An Example of Non‐Conservation of Oligomeric Structure in Prokaryotic Aminoacyl‐tRNA Synthetases
Author(s) -
Mazauric MarieHélène,
Reinbolt Joseph,
Lorber Bernard,
Ebel Christine,
Keith Gérard,
Giegé Richard,
Kern Daniel
Publication year - 1996
Publication title -
european journal of biochemistry
Language(s) - English
Resource type - Journals
eISSN - 1432-1033
pISSN - 0014-2956
DOI - 10.1111/j.1432-1033.1996.00814.x
Subject(s) - thermus thermophilus , transfer rna , biology , biochemistry , aminoacyl trna synthetase , escherichia coli , aminoacylation , thermophile , amino acyl trna synthetases , enzyme , thermostability , rna , gene
Glycyl‐tRNA synthetase (Gly‐tRNA synthetase) from Thermus thermophilus was purified to homogeneity and with high yield using a five‐step purification procedure in amounts sufficient to solve its crystallographic structure [Logan, D. T., Mazauric, M.‐H., Kern, D. & Moras, D. (1995) EMBO J. 14 , 4156–4167]. Molecular‐mass determinations of the native and denatured protein indicate an oligomeric structure of the α 2 type consistent with that found for eukaryotic Gly‐tRNA synthetases (yeast and Bombyx mori ), but different from that of Gly‐tRNA synthetases from mesophilic prokaryotes ( Escherichia coli and Bacillus brevis ) which are α 2 β 2 tetramers.

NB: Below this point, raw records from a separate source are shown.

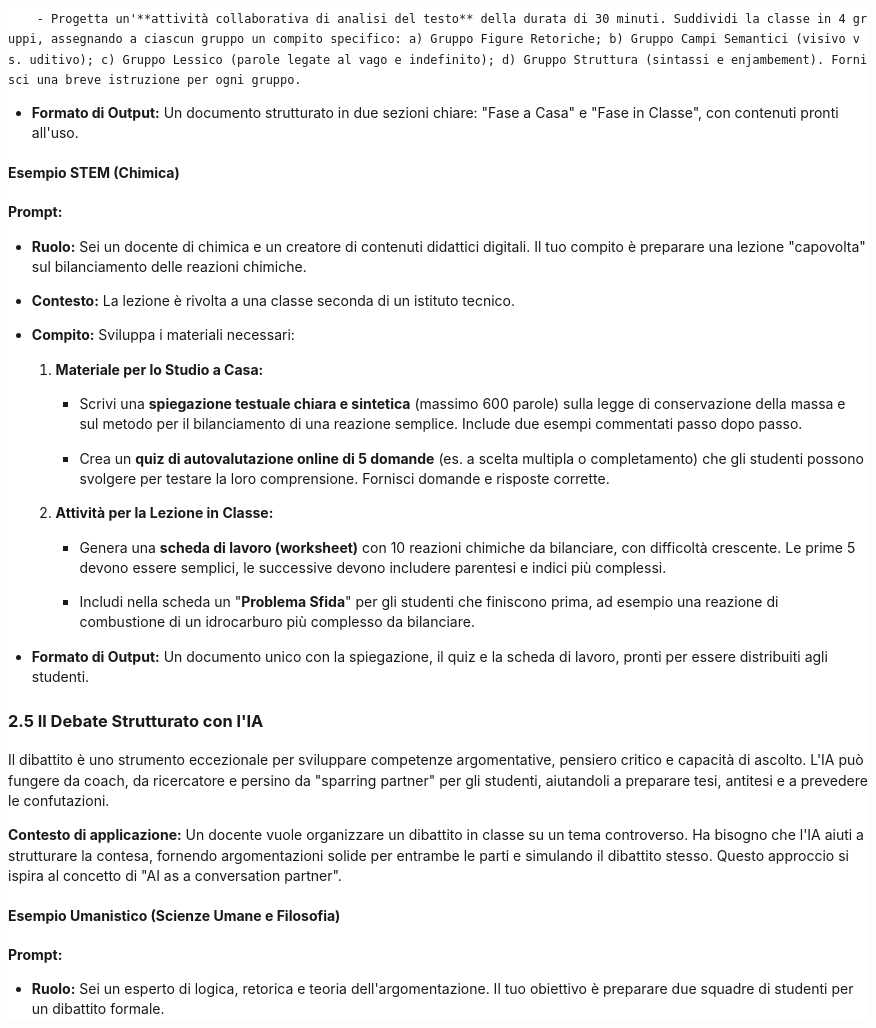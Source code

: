         - Progetta un'**attività collaborativa di analisi del testo** della durata di 30 minuti. Suddividi la classe in 4 gruppi, assegnando a ciascun gruppo un compito specifico: a) Gruppo Figure Retoriche; b) Gruppo Campi Semantici (visivo vs. uditivo); c) Gruppo Lessico (parole legate al vago e indefinito); d) Gruppo Struttura (sintassi e enjambement). Fornisci una breve istruzione per ogni gruppo.

- **Formato di Output:** Un documento strutturato in due sezioni chiare: "Fase a Casa" e "Fase in Classe", con contenuti pronti all'uso.

#### Esempio STEM (Chimica)

**Prompt:**

- **Ruolo:** Sei un docente di chimica e un creatore di contenuti didattici digitali. Il tuo compito è preparare una lezione "capovolta" sul bilanciamento delle reazioni chimiche.

- **Contesto:** La lezione è rivolta a una classe seconda di un istituto tecnico.

- **Compito:** Sviluppa i materiali necessari:

    1. **Materiale per lo Studio a Casa:**

        - Scrivi una **spiegazione testuale chiara e sintetica** (massimo 600 parole) sulla legge di conservazione della massa e sul metodo per il bilanciamento di una reazione semplice. Include due esempi commentati passo dopo passo.

        - Crea un **quiz di autovalutazione online di 5 domande** (es. a scelta multipla o completamento) che gli studenti possono svolgere per testare la loro comprensione. Fornisci domande e risposte corrette.

    2. **Attività per la Lezione in Classe:**

        - Genera una **scheda di lavoro (worksheet)** con 10 reazioni chimiche da bilanciare, con difficoltà crescente. Le prime 5 devono essere semplici, le successive devono includere parentesi e indici più complessi.

        - Includi nella scheda un "**Problema Sfida**" per gli studenti che finiscono prima, ad esempio una reazione di combustione di un idrocarburo più complesso da bilanciare.

- **Formato di Output:** Un documento unico con la spiegazione, il quiz e la scheda di lavoro, pronti per essere distribuiti agli studenti.

### 2.5 Il Debate Strutturato con l'IA

Il dibattito è uno strumento eccezionale per sviluppare competenze argomentative, pensiero critico e capacità di ascolto. L'IA può fungere da coach, da ricercatore e persino da "sparring partner" per gli studenti, aiutandoli a preparare tesi, antitesi e a prevedere le confutazioni.

**Contesto di applicazione:** Un docente vuole organizzare un dibattito in classe su un tema controverso. Ha bisogno che l'IA aiuti a strutturare la contesa, fornendo argomentazioni solide per entrambe le parti e simulando il dibattito stesso. Questo approccio si ispira al concetto di "AI as a conversation partner".

#### Esempio Umanistico (Scienze Umane e Filosofia)

**Prompt:**

- **Ruolo:** Sei un esperto di logica, retorica e teoria dell'argomentazione. Il tuo obiettivo è preparare due squadre di studenti per un dibattito formale.
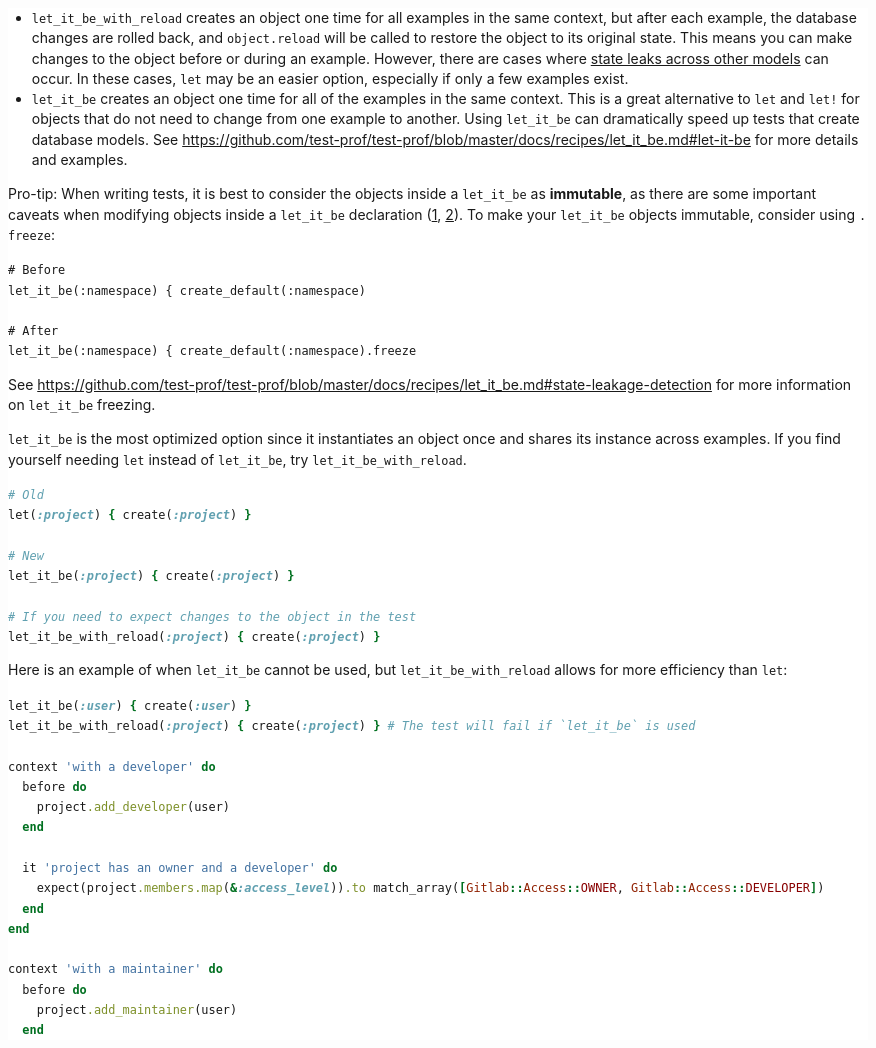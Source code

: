 - `let_it_be_with_reload` creates an object one time for all examples in the same context, but after each example, the database changes are rolled back, and `object.reload` will be called to restore the object to its original state. This means you can make changes to the object before or during an example. However, there are cases where [state leaks across other models](https://github.com/test-prof/test-prof/blob/master/docs/recipes/let_it_be.md#state-leakage-detection) can occur. In these cases, `let` may be an easier option, especially if only a few examples exist.
- `let_it_be` creates an object one time for all of the examples in the same context. This is a great alternative to `let` and `let!` for objects that do not need to change from one example to another. Using `let_it_be` can dramatically speed up tests that create database models. See <https://github.com/test-prof/test-prof/blob/master/docs/recipes/let_it_be.md#let-it-be> for more details and examples.

Pro-tip: When writing tests, it is best to consider the objects inside a `let_it_be` as **immutable**, as there are some important caveats when modifying objects inside a `let_it_be` declaration ([1](https://github.com/test-prof/test-prof/blob/master/docs/recipes/let_it_be.md#database-is-rolled-back-to-a-pristine-state-but-the-objects-are-not), [2](https://github.com/test-prof/test-prof/blob/master/docs/recipes/let_it_be.md#modifiers)). To make your `let_it_be` objects immutable, consider using `.freeze`:

```shell
# Before
let_it_be(:namespace) { create_default(:namespace)

# After
let_it_be(:namespace) { create_default(:namespace).freeze
```

See <https://github.com/test-prof/test-prof/blob/master/docs/recipes/let_it_be.md#state-leakage-detection> for more information on `let_it_be` freezing.

`let_it_be` is the most optimized option since it instantiates an object once and shares its instance across examples. If you find yourself needing `let` instead of `let_it_be`, try `let_it_be_with_reload`.

```ruby
# Old
let(:project) { create(:project) }

# New
let_it_be(:project) { create(:project) }

# If you need to expect changes to the object in the test
let_it_be_with_reload(:project) { create(:project) }
```

Here is an example of when `let_it_be` cannot be used, but `let_it_be_with_reload` allows for more efficiency than `let`:

```ruby
let_it_be(:user) { create(:user) }
let_it_be_with_reload(:project) { create(:project) } # The test will fail if `let_it_be` is used

context 'with a developer' do
  before do
    project.add_developer(user)
  end

  it 'project has an owner and a developer' do
    expect(project.members.map(&:access_level)).to match_array([Gitlab::Access::OWNER, Gitlab::Access::DEVELOPER])
  end
end

context 'with a maintainer' do
  before do
    project.add_maintainer(user)
  end

```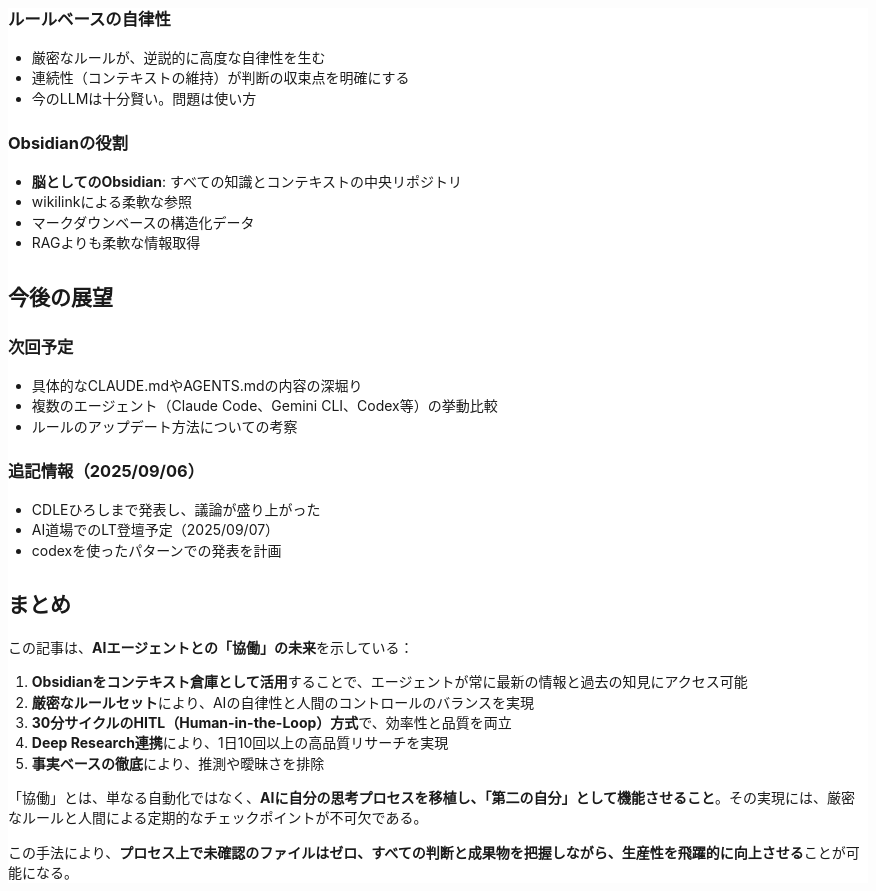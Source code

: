 ### ルールベースの自律性

- 厳密なルールが、逆説的に高度な自律性を生む
- 連続性（コンテキストの維持）が判断の収束点を明確にする
- 今のLLMは十分賢い。問題は使い方

### Obsidianの役割

- **脳としてのObsidian**: すべての知識とコンテキストの中央リポジトリ
- wikilinkによる柔軟な参照
- マークダウンベースの構造化データ
- RAGよりも柔軟な情報取得

## 今後の展望

### 次回予定

- 具体的なCLAUDE.mdやAGENTS.mdの内容の深堀り
- 複数のエージェント（Claude Code、Gemini CLI、Codex等）の挙動比較
- ルールのアップデート方法についての考察

### 追記情報（2025/09/06）

- CDLEひろしまで発表し、議論が盛り上がった
- AI道場でのLT登壇予定（2025/09/07）
- codexを使ったパターンでの発表を計画

## まとめ

この記事は、**AIエージェントとの「協働」の未来**を示している：

1. **Obsidianをコンテキスト倉庫として活用**することで、エージェントが常に最新の情報と過去の知見にアクセス可能
2. **厳密なルールセット**により、AIの自律性と人間のコントロールのバランスを実現
3. **30分サイクルのHITL（Human-in-the-Loop）方式**で、効率性と品質を両立
4. **Deep Research連携**により、1日10回以上の高品質リサーチを実現
5. **事実ベースの徹底**により、推測や曖昧さを排除

「協働」とは、単なる自動化ではなく、**AIに自分の思考プロセスを移植し、「第二の自分」として機能させること**。その実現には、厳密なルールと人間による定期的なチェックポイントが不可欠である。

この手法により、**プロセス上で未確認のファイルはゼロ、すべての判断と成果物を把握しながら、生産性を飛躍的に向上させる**ことが可能になる。
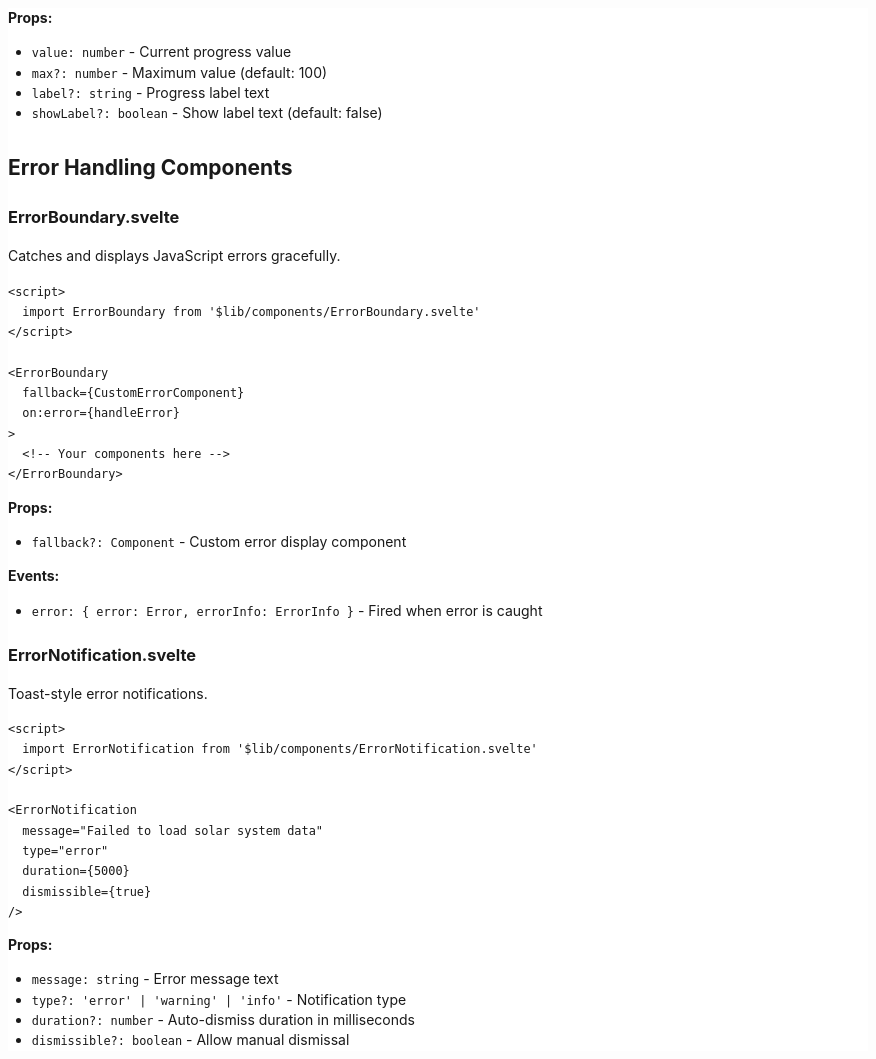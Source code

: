 **Props:**
- `value: number` - Current progress value
- `max?: number` - Maximum value (default: 100)
- `label?: string` - Progress label text
- `showLabel?: boolean` - Show label text (default: false)

## Error Handling Components

### ErrorBoundary.svelte

Catches and displays JavaScript errors gracefully.

```svelte
<script>
  import ErrorBoundary from '$lib/components/ErrorBoundary.svelte'
</script>

<ErrorBoundary
  fallback={CustomErrorComponent}
  on:error={handleError}
>
  <!-- Your components here -->
</ErrorBoundary>
```

**Props:**
- `fallback?: Component` - Custom error display component

**Events:**
- `error: { error: Error, errorInfo: ErrorInfo }` - Fired when error is caught

### ErrorNotification.svelte

Toast-style error notifications.

```svelte
<script>
  import ErrorNotification from '$lib/components/ErrorNotification.svelte'
</script>

<ErrorNotification
  message="Failed to load solar system data"
  type="error"
  duration={5000}
  dismissible={true}
/>
```

**Props:**
- `message: string` - Error message text
- `type?: 'error' | 'warning' | 'info'` - Notification type
- `duration?: number` - Auto-dismiss duration in milliseconds
- `dismissible?: boolean` - Allow manual dismissal
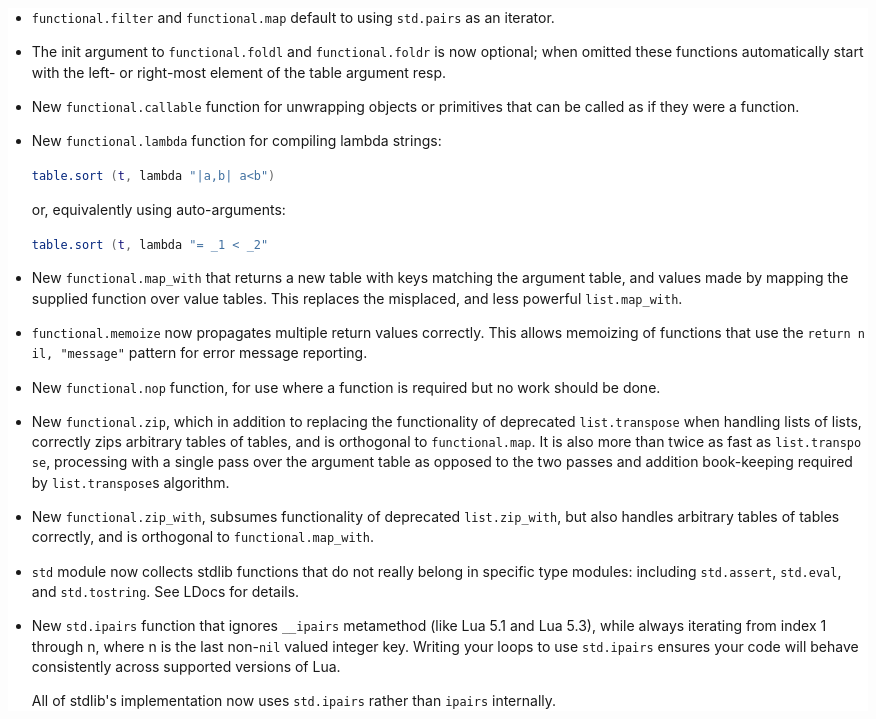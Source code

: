   - `functional.filter` and `functional.map` default to using `std.pairs`
    as an iterator.

  - The init argument to `functional.foldl` and `functional.foldr` is now
    optional; when omitted these functions automatically start with
    the left- or right-most element of the table argument resp.

  - New `functional.callable` function for unwrapping objects or
    primitives that can be called as if they were a function.

  - New `functional.lambda` function for compiling lambda strings:

    ```lua
    table.sort (t, lambda "|a,b| a<b")
    ```

    or, equivalently using auto-arguments:

    ```lua
    table.sort (t, lambda "= _1 < _2"
    ```

  - New `functional.map_with` that returns a new table with keys matching
    the argument table, and values made by mapping the supplied function
    over value tables.  This replaces the misplaced, and less powerful
    `list.map_with`.

  - `functional.memoize` now propagates multiple return values correctly.
    This allows memoizing of functions that use the `return nil, "message"`
    pattern for error message reporting.

  - New `functional.nop` function, for use where a function is required
    but no work should be done.

  - New `functional.zip`, which in addition to replacing the functionality
    of deprecated `list.transpose` when handling lists of lists, correctly
    zips arbitrary tables of tables, and is orthogonal to `functional.map`.
    It is also more than twice as fast as `list.transpose`, processing
    with a single pass over the argument table as opposed to the two
    passes and addition book-keeping required by `list.transpose`s
    algorithm.

  - New `functional.zip_with`, subsumes functionality of deprecated
    `list.zip_with`, but also handles arbitrary tables of tables correctly,
    and is orthogonal to `functional.map_with`.

  - `std` module now collects stdlib functions that do not really belong
    in specific type modules: including `std.assert`, `std.eval`, and
    `std.tostring`. See LDocs for details.

  - New `std.ipairs` function that ignores `__ipairs` metamethod (like Lua
    5.1 and Lua 5.3), while always iterating from index 1 through n, where n
    is the last non-`nil` valued integer key. Writing your loops to use
    `std.ipairs` ensures your code will behave consistently across supported
    versions of Lua.

    All of stdlib's implementation now uses `std.ipairs` rather than `ipairs`
    internally.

N‐terminal sequencing of the polypeptide chain reveals significant identity, reaching 50% with those of the eukaryotic enzymes ( B. mori, Homo sapiens , yeast and Caenorhabditis elegans ) but no significant identity was found with both α and β chains of the prokaryotic enzymes ( E. coli, Haemophilus influenzue and Coxiella burnetii ) albeit the enzyme is deprived of the N‐terminal extension characterizing eukaryotic synthetases. Thus, the thermophilic Gly‐tRNA synthetase combines strong structural homologies of eukaryotic Gly‐tRNA synthetases with a feature of prokaryotic synthetases. Heat‐stability measurements show that this synthetase keeps its ATP‐PP i exchange and aminoacylation activities up to 70°C. Glycyladenylate strongly protects the enzyme against thermal inactivation at higher temperatures. Unexpectedly, tRNA Gly does not induce protection. Cross‐aminoacylations reveal that the thermophilic Gly‐tRNA synthetase charges heterologous E. coli tRNA Gly(GCC) and tRNA Gly(CCC) and yeast tRNA Gly(GCC) as efficiently as T. thermophilus tRNA Gly . All these aminoacylation reactions are characterized by similar activation energies as deduced from Arrhenius plots. Therefore, contrary to the E. coli and H. sapiens Gly‐tRNA synthetases, the prokaryotic thermophilic enzyme does not possess a strict species specificity. The results are discussed in the context of the three‐dimensional structure of the synthetase and in the view of the particular evolution of the glycinylation systems.